Go through the records and show each line where the word "diesen" occurs.

[Opening Input section]

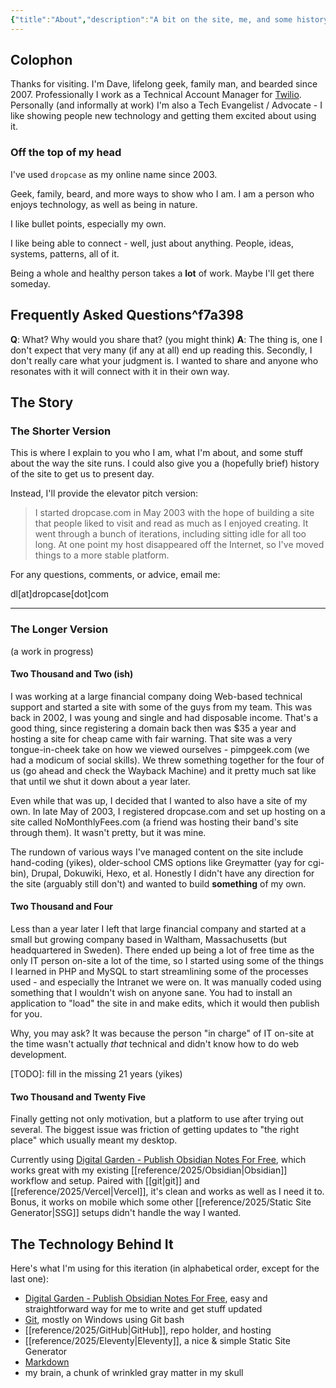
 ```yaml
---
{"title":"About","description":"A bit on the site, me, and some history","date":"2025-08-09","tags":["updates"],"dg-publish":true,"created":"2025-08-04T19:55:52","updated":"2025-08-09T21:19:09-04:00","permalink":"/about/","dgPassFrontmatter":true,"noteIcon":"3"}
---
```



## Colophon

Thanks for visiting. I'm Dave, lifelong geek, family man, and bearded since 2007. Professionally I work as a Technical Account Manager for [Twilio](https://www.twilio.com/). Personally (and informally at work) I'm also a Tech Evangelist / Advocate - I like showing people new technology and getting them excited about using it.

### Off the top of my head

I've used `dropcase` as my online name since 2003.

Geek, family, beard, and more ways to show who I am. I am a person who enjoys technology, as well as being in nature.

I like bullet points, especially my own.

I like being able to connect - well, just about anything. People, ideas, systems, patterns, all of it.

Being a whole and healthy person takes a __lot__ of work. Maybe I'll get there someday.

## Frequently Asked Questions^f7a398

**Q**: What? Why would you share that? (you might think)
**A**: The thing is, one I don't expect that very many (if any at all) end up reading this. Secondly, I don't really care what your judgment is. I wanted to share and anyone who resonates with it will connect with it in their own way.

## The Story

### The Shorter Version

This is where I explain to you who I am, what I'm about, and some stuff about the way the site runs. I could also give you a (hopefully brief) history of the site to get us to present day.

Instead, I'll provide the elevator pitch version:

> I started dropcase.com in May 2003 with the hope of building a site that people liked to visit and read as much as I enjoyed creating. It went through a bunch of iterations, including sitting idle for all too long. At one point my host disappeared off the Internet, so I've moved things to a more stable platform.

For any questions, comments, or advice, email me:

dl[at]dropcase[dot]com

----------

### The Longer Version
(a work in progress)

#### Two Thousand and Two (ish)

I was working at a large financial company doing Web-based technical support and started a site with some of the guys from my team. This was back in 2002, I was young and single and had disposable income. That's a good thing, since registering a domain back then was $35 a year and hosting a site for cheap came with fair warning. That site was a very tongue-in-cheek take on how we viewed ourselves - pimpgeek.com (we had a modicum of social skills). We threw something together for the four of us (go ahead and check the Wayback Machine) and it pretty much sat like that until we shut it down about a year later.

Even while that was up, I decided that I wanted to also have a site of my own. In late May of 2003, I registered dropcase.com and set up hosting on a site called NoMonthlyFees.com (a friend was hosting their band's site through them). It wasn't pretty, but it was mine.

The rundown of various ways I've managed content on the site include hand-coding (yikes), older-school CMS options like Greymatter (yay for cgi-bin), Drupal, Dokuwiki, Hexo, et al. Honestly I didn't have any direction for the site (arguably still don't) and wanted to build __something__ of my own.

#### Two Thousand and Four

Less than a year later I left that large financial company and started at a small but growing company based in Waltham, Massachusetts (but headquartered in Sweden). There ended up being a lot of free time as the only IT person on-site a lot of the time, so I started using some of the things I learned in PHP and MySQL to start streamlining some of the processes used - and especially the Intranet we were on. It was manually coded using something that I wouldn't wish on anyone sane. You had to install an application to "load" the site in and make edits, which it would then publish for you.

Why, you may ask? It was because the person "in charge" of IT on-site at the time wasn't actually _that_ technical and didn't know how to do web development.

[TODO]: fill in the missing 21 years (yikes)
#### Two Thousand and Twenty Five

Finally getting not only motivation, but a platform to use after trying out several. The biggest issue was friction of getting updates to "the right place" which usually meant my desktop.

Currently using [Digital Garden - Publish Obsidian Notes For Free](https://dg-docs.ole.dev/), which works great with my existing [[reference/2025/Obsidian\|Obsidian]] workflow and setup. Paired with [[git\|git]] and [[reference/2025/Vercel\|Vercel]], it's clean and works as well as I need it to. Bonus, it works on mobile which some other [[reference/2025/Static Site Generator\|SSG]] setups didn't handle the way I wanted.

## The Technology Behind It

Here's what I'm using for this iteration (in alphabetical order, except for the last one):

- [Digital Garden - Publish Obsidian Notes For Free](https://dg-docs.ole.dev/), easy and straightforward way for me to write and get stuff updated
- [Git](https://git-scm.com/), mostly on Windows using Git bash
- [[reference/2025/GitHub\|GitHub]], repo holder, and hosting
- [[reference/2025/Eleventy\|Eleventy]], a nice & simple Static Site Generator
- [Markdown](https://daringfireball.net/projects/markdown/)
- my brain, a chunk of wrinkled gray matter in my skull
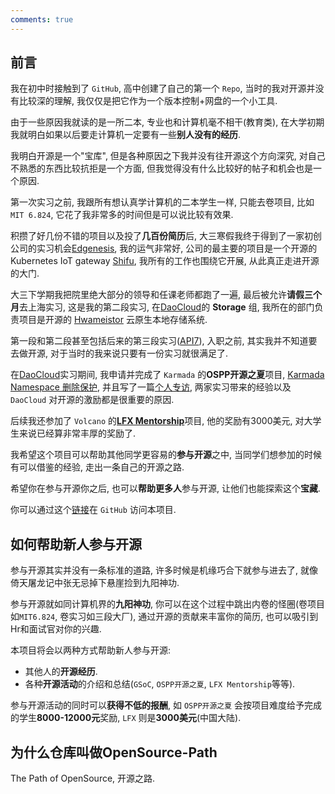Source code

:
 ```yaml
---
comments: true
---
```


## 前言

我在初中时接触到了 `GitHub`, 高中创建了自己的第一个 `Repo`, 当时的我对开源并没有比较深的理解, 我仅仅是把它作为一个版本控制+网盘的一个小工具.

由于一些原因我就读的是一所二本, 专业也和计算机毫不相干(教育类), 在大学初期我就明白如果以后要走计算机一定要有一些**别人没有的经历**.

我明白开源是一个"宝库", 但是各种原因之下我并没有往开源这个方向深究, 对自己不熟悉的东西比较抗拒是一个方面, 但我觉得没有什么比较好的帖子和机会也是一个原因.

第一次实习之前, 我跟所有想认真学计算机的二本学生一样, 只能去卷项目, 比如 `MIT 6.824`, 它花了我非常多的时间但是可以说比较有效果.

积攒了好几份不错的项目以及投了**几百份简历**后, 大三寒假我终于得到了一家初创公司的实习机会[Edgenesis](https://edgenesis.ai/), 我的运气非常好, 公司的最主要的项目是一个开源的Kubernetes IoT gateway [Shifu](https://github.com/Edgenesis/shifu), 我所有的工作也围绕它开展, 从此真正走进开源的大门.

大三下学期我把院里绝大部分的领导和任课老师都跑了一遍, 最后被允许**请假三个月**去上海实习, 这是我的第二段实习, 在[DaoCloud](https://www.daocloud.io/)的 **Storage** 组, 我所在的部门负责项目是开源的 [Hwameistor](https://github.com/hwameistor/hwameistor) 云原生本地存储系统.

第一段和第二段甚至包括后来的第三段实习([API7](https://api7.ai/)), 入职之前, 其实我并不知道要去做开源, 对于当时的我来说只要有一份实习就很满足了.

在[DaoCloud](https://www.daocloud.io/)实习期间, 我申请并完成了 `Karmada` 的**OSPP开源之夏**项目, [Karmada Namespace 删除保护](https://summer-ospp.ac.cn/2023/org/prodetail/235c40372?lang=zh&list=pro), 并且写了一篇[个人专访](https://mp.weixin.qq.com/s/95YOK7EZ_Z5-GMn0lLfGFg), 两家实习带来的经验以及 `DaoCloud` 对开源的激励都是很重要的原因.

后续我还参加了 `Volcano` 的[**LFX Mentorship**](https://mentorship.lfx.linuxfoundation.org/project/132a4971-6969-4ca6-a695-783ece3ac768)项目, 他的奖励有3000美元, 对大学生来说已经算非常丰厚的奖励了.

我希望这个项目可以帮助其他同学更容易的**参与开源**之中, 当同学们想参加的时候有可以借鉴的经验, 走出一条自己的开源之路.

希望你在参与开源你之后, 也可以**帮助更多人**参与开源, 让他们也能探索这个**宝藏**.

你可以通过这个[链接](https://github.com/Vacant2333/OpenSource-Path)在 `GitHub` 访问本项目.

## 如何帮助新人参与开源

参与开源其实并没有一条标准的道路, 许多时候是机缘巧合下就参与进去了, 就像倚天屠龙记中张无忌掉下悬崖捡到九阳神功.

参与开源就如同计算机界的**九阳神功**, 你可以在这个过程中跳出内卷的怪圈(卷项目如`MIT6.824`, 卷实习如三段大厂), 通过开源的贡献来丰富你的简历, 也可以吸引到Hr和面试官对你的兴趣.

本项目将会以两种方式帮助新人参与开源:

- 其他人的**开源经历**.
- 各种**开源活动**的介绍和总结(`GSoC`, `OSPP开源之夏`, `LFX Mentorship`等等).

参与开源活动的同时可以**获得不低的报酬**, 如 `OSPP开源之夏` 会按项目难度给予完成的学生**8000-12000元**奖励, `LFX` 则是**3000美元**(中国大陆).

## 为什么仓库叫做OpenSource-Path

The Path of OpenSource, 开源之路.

[Closing Input section]
[Opening Input section]

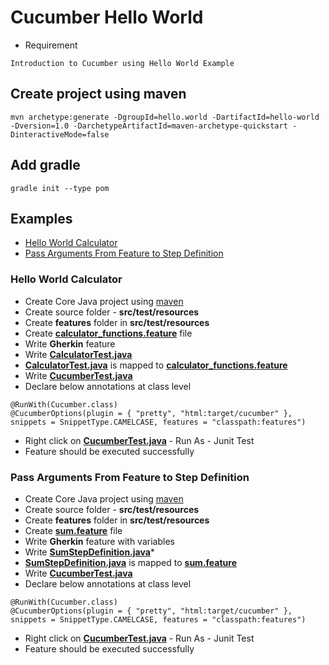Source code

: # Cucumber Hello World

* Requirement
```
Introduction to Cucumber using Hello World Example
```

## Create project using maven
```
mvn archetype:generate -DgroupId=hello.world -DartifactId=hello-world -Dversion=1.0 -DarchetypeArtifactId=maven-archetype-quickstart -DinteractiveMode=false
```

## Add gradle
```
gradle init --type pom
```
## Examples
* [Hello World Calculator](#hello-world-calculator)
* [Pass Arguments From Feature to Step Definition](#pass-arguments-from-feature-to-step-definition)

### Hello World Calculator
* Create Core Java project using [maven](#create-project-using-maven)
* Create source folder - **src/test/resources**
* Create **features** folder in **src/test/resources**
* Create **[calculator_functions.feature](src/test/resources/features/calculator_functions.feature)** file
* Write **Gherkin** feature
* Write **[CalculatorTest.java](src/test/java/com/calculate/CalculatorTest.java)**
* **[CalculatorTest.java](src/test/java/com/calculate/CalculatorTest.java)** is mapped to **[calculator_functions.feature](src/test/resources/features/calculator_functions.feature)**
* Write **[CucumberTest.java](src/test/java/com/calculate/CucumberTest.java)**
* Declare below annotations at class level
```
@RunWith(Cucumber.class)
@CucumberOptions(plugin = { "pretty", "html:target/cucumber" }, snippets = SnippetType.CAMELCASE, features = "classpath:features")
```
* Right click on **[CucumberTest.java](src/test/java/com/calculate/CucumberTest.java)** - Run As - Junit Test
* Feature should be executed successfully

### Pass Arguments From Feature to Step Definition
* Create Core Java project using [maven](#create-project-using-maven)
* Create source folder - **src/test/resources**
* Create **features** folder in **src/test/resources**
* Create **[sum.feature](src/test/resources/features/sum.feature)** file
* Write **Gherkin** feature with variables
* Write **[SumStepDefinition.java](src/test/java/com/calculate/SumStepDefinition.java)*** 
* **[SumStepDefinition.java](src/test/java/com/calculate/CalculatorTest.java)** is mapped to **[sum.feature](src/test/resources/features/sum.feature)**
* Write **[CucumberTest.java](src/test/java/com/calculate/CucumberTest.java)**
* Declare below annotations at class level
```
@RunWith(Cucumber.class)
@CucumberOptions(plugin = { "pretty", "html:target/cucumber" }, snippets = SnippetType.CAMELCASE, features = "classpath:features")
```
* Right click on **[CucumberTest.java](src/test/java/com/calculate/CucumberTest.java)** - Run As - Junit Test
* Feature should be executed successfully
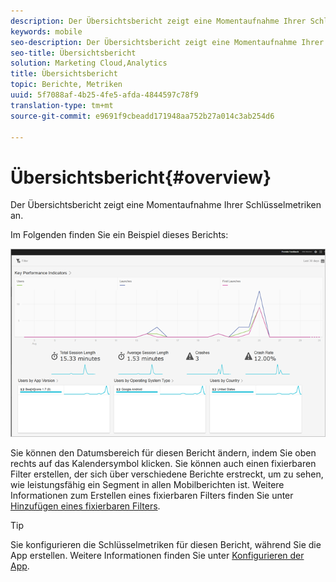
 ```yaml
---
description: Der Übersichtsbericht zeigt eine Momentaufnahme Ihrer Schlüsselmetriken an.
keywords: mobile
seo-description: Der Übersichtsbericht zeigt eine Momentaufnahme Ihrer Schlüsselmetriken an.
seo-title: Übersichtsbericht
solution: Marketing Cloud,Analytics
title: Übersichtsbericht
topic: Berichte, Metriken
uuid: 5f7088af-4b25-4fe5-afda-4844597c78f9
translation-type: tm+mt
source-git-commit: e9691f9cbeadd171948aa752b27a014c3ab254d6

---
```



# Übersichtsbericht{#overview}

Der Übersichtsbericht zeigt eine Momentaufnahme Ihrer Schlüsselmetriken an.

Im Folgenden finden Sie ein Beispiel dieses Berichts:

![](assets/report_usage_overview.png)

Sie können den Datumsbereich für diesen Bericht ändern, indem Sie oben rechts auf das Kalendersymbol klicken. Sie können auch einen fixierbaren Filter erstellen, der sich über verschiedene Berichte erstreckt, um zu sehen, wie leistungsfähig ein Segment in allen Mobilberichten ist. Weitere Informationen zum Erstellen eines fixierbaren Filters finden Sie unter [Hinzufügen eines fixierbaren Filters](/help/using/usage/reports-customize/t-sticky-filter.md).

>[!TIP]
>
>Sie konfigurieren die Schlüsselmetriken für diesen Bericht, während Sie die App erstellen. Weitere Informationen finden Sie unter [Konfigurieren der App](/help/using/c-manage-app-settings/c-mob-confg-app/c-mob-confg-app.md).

[Closing Input section]

- [Written reply]
Sie können den Datumsbereich für diesen Bericht ändern, indem Sie oben rechts auf das Kalendersymbol klicken. Sie können auch einen fixierbaren Filter erstellen, der sich über verschiedene Berichte erstreckt, um zu sehen, wie leistungsfähig ein Segment in allen Mobilberichten ist. Weitere Informationen zum Erstellen eines fixierbaren Filters finden Sie unter [Hinzufügen eines fixierbaren Filters](/help/using/usage/reports-customize/t-sticky-filter.md).
>Sie konfigurieren die Schlüsselmetriken für diesen Bericht, während Sie die App erstellen. Weitere Informationen finden Sie unter [Konfigurieren der App](/help/using/c-manage-app-settings/c-mob-confg-app/c-mob-confg-app.md).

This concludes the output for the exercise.